AIM: To study a spectrum of histologic patterns in patients with paraneoplastic lymphadenopathies, to analyse repeating changes and the causes of diagnostic mistakes.

MATERIAL AND METHODS: In a retrospective analysis of 457 patients observed in Hematology Research Center of the RF in 1994-2004, and diagnosed as having non-malignant lymphadenopathies, we identified 40 patients in whom the second or third biopsy showed lymphoma. Nineteen patients (47.5%) had Hodgkin's lymphomas, 11 (27.5%)--B-cell lymphomas and 10 (25%) T-cell lymphomas.

RESULTS: In patients subsequently diagnosed with Hodgkin's lymphoma there were 4 repeating histologic patterns in paraneoplastic lymph nodes: sinus histiocytosis (7 patients, 37%), paracortical reaction with numerous plasma cells and macrophages (7 patients, 37%), marked fibrotic changes (4 patients, 21%) and necrotizing lesions (3 patients, 16%). In 15 patients the second biopsy was performed within 4 weeks, while in 4 patients intervals between biopsies were 2, 4, 10 and 24 months. Eight patients (42%) had paraneoplastic changes in lymph nodes located not in the adjacent zones (in 7 patients above the diaphragm, and in 1 patient in both sides of the diaphragm). Amongst patients with B-cell lymphomas 7 had follicular lymphomas, 3--diffuse large B-cell lymphomas and 1--mantle cell lymphoma. In paraneoplastic lymph nodes there were 3 cases of sinus histiocytosis, 1--necrosis.
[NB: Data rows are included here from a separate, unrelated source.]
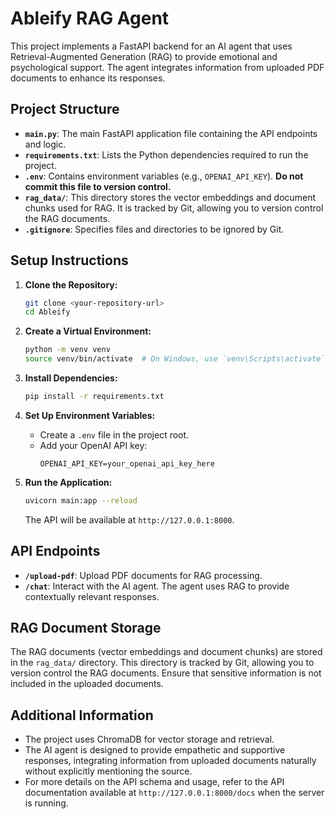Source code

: # Ableify RAG Agent

This project implements a FastAPI backend for an AI agent that uses Retrieval-Augmented Generation (RAG) to provide emotional and psychological support. The agent integrates information from uploaded PDF documents to enhance its responses.

## Project Structure

- **`main.py`**: The main FastAPI application file containing the API endpoints and logic.
- **`requirements.txt`**: Lists the Python dependencies required to run the project.
- **`.env`**: Contains environment variables (e.g., `OPENAI_API_KEY`). **Do not commit this file to version control.**
- **`rag_data/`**: This directory stores the vector embeddings and document chunks used for RAG. It is tracked by Git, allowing you to version control the RAG documents.
- **`.gitignore`**: Specifies files and directories to be ignored by Git.

## Setup Instructions

1. **Clone the Repository:**
   ```bash
   git clone <your-repository-url>
   cd Ableify
   ```

2. **Create a Virtual Environment:**
   ```bash
   python -m venv venv
   source venv/bin/activate  # On Windows, use `venv\Scripts\activate`
   ```

3. **Install Dependencies:**
   ```bash
   pip install -r requirements.txt
   ```

4. **Set Up Environment Variables:**
   - Create a `.env` file in the project root.
   - Add your OpenAI API key:
     ```
     OPENAI_API_KEY=your_openai_api_key_here
     ```

5. **Run the Application:**
   ```bash
   uvicorn main:app --reload
   ```
   The API will be available at `http://127.0.0.1:8000`.

## API Endpoints

- **`/upload-pdf`**: Upload PDF documents for RAG processing.
- **`/chat`**: Interact with the AI agent. The agent uses RAG to provide contextually relevant responses.

## RAG Document Storage

The RAG documents (vector embeddings and document chunks) are stored in the `rag_data/` directory. This directory is tracked by Git, allowing you to version control the RAG documents. Ensure that sensitive information is not included in the uploaded documents.

## Additional Information

- The project uses ChromaDB for vector storage and retrieval.
- The AI agent is designed to provide empathetic and supportive responses, integrating information from uploaded documents naturally without explicitly mentioning the source.
- For more details on the API schema and usage, refer to the API documentation available at `http://127.0.0.1:8000/docs` when the server is running. 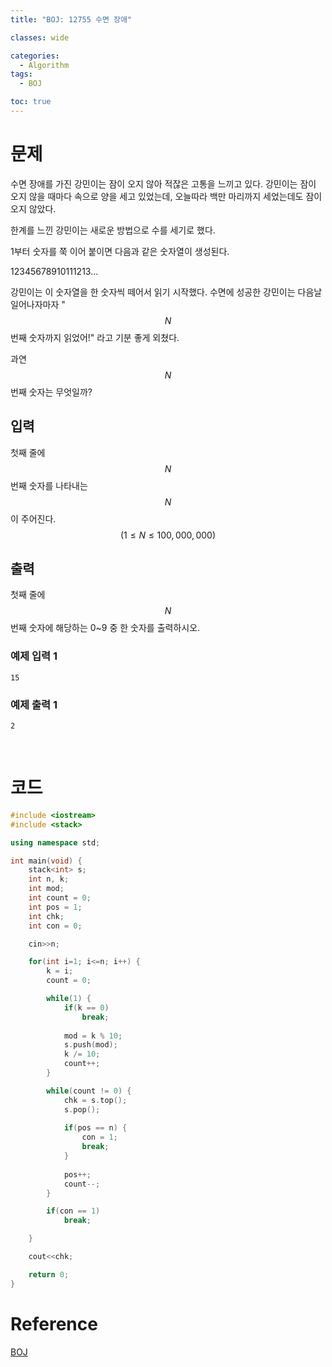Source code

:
 ```yaml
---
title: "BOJ: 12755 수면 장애"

classes: wide

categories:
  - Algorithm
tags:
  - BOJ

toc: true
---
```


# 문제

수면 장애를 가진 강민이는 잠이 오지 않아 적잖은 고통을 느끼고 있다. 강민이는 잠이 오지 않을 때마다 속으로 양을 세고 있었는데, 오늘따라 백만 마리까지 세었는데도 잠이 오지 않았다.

한계를 느낀 강민이는 새로운 방법으로 수를 세기로 했다.

1부터 숫자를 쭉 이어 붙이면 다음과 같은 숫자열이 생성된다.

12345678910111213...

강민이는 이 숫자열을 한 숫자씩 떼어서 읽기 시작했다. 수면에 성공한 강민이는 다음날 일어나자마자 "$$N$$번째 숫자까지 읽었어!" 라고 기분 좋게 외쳤다.

과연 $$N$$번째 숫자는 무엇일까?

## 입력

첫째 줄에 $$N$$번째 숫자를 나타내는 $$N$$이 주어진다. $$(1\leq{N}\leq{100,000,000})$$

## 출력

첫째 줄에 $$N$$번째 숫자에 해당하는 0~9 중 한 숫자를 출력하시오.

### 예제 입력 1

```shell
15
```

### 예제 출력 1

```shell
2
```

<br/>

# 코드

```cpp
#include <iostream>
#include <stack>

using namespace std;

int main(void) {
    stack<int> s;
    int n, k;
    int mod;
    int count = 0;
    int pos = 1;
    int chk;
    int con = 0;

    cin>>n;

    for(int i=1; i<=n; i++) {
        k = i;
        count = 0;

        while(1) {
            if(k == 0) 
                break;
            
            mod = k % 10;
            s.push(mod);
            k /= 10;
            count++;
        }

        while(count != 0) {
            chk = s.top();
            s.pop();
            
            if(pos == n) {
                con = 1;
                break;
            }
                
            pos++;
            count--;
        }

        if(con == 1)
            break;

    }

    cout<<chk;

    return 0;
}
```

# Reference

[BOJ](https://www.acmicpc.net/problem/12755)

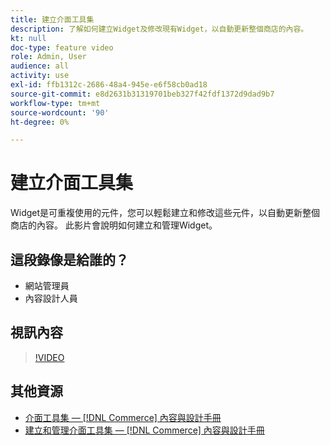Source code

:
```yaml
---
title: 建立介面工具集
description: 了解如何建立Widget及修改現有Widget，以自動更新整個商店的內容。
kt: null
doc-type: feature video
role: Admin, User
audience: all
activity: use
exl-id: ffb1312c-2686-48a4-945e-e6f58cb0ad18
source-git-commit: e8d2631b31319701beb327f42fdf1372d9dad9b7
workflow-type: tm+mt
source-wordcount: '90'
ht-degree: 0%

---
```


# 建立介面工具集

Widget是可重複使用的元件，您可以輕鬆建立和修改這些元件，以自動更新整個商店的內容。 此影片會說明如何建立和管理Widget。

## 這段錄像是給誰的？

- 網站管理員
- 內容設計人員

## 視訊內容

>[!VIDEO](https://video.tv.adobe.com/v/343786?quality=12&learn=on)

## 其他資源

- [介面工具集 —  [!DNL Commerce] 內容與設計手冊](https://experienceleague.adobe.com/docs/commerce-admin/content-design/elements/widgets/widgets.html)
- [建立和管理介面工具集 —  [!DNL Commerce] 內容與設計手冊](https://experienceleague.adobe.com/docs/commerce-admin/content-design/elements/widgets/widget-create.html)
In 5 patients with follicular lymphoma initially diagnosed as having follicular hyperplasia, retrospective analysis and immunohistochemistry showed partial involvement of lymph nodes with lymphoma. In two of them the presence of malignancy was clinically evident at the moment of the first biopsy, while three had a long history of lymphadenopathy (time to diagnostic biopsies were 5, 13 and 34 months). Amongst patients with T-cell lymphomas 5 had undetermined peripheral T-cell lymphomas, 2--anaplastic large cell lymphomas, 1--angioimmunoblastic lymphoma, 1--hepatolienal lymphoma and 1--Lennert's lymphoma. Median of time to the second biopsy was 4 months, range 1-48 months. Five patients (50%) had in the first lymph node sinus histiocytosis, 3 (30%)--paracortical hyperplasia, and 2--granulomatous lesions. Clonal rearrangements of gamma-chain T-cell receptor genes were found in 2 patients from 3 tested.

CONCLUSION: Histologic patterns in lymph nodes not involved by lymphomas in patients with lymphomas are not random. While sinus histiocytosis and necrosis are universal findings, some patterns are disease specific. Paracortical hyperplasia is typical for T-cell lymphomas, prominent fibrosis--for Hodgkin's lymphoma. We believe that paraneoplastic changes in lymph nodes are caused by partial tumor involvement, cytokine reaction, or antitumor immune response. From practical point of view, finding of necrosis, prominent sinus histiocytosis, or prominent fibrosis of a lymph node in the absence of a history of chronic lymphadenitis or inflammation in the draining area should be considered as possible indication to second biopsy. Interpretation of such paraneoplastic phenomena as paracortical hyperplasia and formation of epithelioid-cell granulemas is not easy and must consider context of a clinical picture.